* What is required *
How many lines in the records below hold the string "eqref"? Answer with the number alone.

Source texts of formatted documents:
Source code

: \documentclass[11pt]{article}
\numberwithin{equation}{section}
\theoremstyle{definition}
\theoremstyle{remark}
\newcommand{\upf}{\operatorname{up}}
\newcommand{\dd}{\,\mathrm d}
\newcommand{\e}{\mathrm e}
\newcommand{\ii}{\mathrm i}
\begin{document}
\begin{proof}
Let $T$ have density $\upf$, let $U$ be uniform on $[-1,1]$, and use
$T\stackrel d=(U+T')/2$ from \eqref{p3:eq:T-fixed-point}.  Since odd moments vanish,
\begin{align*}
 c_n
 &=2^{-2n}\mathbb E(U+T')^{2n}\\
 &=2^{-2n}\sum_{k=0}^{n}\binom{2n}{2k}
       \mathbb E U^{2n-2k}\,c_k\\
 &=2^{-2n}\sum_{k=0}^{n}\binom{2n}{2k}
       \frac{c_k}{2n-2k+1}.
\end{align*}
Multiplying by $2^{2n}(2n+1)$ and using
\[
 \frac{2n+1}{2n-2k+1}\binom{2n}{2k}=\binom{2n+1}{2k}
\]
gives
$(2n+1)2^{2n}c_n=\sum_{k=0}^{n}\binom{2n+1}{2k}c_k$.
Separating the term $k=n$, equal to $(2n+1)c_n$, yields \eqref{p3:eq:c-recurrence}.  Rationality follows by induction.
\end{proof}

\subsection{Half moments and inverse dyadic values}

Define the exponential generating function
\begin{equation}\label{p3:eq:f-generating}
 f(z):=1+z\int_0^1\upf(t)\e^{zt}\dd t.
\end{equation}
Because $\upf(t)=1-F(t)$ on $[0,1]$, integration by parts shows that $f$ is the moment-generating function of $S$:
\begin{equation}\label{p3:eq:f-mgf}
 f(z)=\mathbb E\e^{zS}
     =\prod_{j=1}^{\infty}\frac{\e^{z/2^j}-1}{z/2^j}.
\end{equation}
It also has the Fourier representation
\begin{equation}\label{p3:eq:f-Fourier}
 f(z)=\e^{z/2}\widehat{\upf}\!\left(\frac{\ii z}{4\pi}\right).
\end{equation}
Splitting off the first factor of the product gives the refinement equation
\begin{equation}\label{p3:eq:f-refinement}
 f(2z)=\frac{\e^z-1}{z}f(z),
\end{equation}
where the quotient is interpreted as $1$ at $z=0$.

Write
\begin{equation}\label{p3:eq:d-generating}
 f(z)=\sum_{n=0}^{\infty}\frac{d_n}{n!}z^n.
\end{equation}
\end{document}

* Task solution *
2